Alors et alors seulement sera-t-il possible de sortir sans trop de casse la France de l’impasse où elle s’est fourrée, en partie toute seule et en partie parce qu’elle y a été conduite par des systèmes extérieurs dangereux.

Idéologie socialiste résiduelle, tradition judéo chrétienne de charité et énarchie compassionnelle sont des attitudes pleines de bons sentiments. Mais elles  se sont lié à la démagogie électorale pour pousser au-delà du raisonnable la dépense publique et elles ont fini par stériliser les ressources productives vitales de la France. Manger et boire sont les moyens de la vie mais on creuse sa tombe avec ses dents et l’excès de boissons mène à la déchéance. La France doit entrer en cure de désintoxication.  Il faut déconstruire en douceur un système de transferts  excessifs, et réduire les abus de subventions et d’allocations qui ruinent la France, pour reconstruire un outil de production efficace. En Europe et dans le monde, il importe de rendre possible des systèmes monétaires compatibles avec des ajustements non «contractionnistes».

Une action qui demande, en interne, à la fois du doigté dans le dosage des redéploiements de ressources afin que les ajustements se produisent sans drame social, et, à l’extérieur une compétence, un sens diplomatique et une force de conviction peu commune.  

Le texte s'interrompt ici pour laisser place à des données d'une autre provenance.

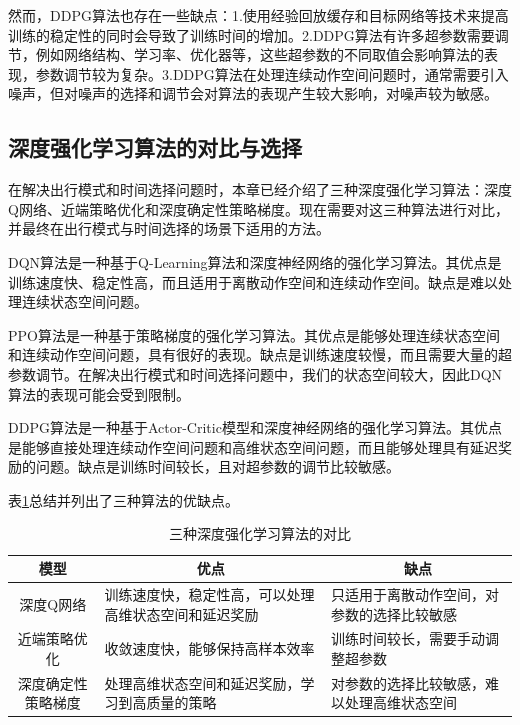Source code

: 然而，DDPG算法也存在一些缺点：1.使用经验回放缓存和目标网络等技术来提高训练的稳定性的同时会导致了训练时间的增加。2.DDPG算法有许多超参数需要调节，例如网络结构、学习率、优化器等，这些超参数的不同取值会影响算法的表现，参数调节较为复杂。3.DDPG算法在处理连续动作空间问题时，通常需要引入噪声，但对噪声的选择和调节会对算法的表现产生较大影响，对噪声较为敏感。

\subsection{深度强化学习算法的对比与选择}

在解决出行模式和时间选择问题时，本章已经介绍了三种深度强化学习算法：深度Q网络、近端策略优化和深度确定性策略梯度。现在需要对这三种算法进行对比，并最终在出行模式与时间选择的场景下适用的方法。

DQN算法是一种基于Q-Learning算法和深度神经网络的强化学习算法。其优点是训练速度快、稳定性高，而且适用于离散动作空间和连续动作空间。缺点是难以处理连续状态空间问题。

PPO算法是一种基于策略梯度的强化学习算法。其优点是能够处理连续状态空间和连续动作空间问题，具有很好的表现。缺点是训练速度较慢，而且需要大量的超参数调节。在解决出行模式和时间选择问题中，我们的状态空间较大，因此DQN算法的表现可能会受到限制。


DDPG算法是一种基于Actor-Critic模型和深度神经网络的强化学习算法。其优点是能够直接处理连续动作空间问题和高维状态空间问题，而且能够处理具有延迟奖励的问题。缺点是训练时间较长，且对超参数的调节比较敏感。

表\ref{tab:2_1}总结并列出了三种算法的优缺点。

\renewcommand{\arraystretch}{1.5} %
\begin{table}[htbp]
\centering
\caption{三种深度强化学习算法的对比}
\label{tab:2_1}
\begin{tabular}{cll}
\toprule
模型 & \multicolumn{1}{c}{优点}       & \multicolumn{1}{c}{缺点}     \\
\midrule
深度Q网络                       & \parbox[t]{5.5cm}{训练速度快，稳定性高，可以处理高维状态空间和延迟奖励}      & \parbox[t]{5.5cm}{只适用于离散动作空间，对参数的选择比较敏感 }                       \\
近端策略优化                       & \parbox[t]{5.5cm}{收敛速度快，能够保持高样本效率}    & \parbox[t]{5.5cm}{训练时间较长，需要手动调整超参数}              \\ 
深度确定性策略梯度                    & \parbox[t]{5.5cm}{处理高维状态空间和延迟奖励，学习到高质量的策略}   & \parbox[t]{5.5cm}{对参数的选择比较敏感，难以处理高维状态空间}              \\
\bottomrule
\end{tabular}
\end{table}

Voilà ce que serait un vrai programme économique et social présidentiel, si, un jour, nous consentons à élire des présidents dignes de ce nom et si les partis renoncent à penser qu’en créant un « marais » de micro factions à l’Assemblée nationale par la proportionnelle, on aboutirait mieux aux « compromis » nécessaires. Une politique réussie n’a pas besoin de compromis. Le consensus ne viendra que beaucoup plus tard quand la réussite sera là. Le pavois présidentiel ne doit pas être le but ultime du narcissisme politique de médiocres astucieux, mais le lieu où s’impulse les actions déterminantes pour l’avenir du pays, en s’appuyant sur l’accord de fond des Français et la réflexion des élus. Il ne faut pas parler de rupture radicale mais de guérison progressive. Desserrer les baillons règlementaires et fiscaux en redéployant mieux les ressources rares générées par les Français, n’est pas un acte de casse sociale mais d’oxygénation et de sauvetage de notre modèle social. Empêcher les inondations n’interdit pas d’irriguer : c’est même la condition de l’irrigation.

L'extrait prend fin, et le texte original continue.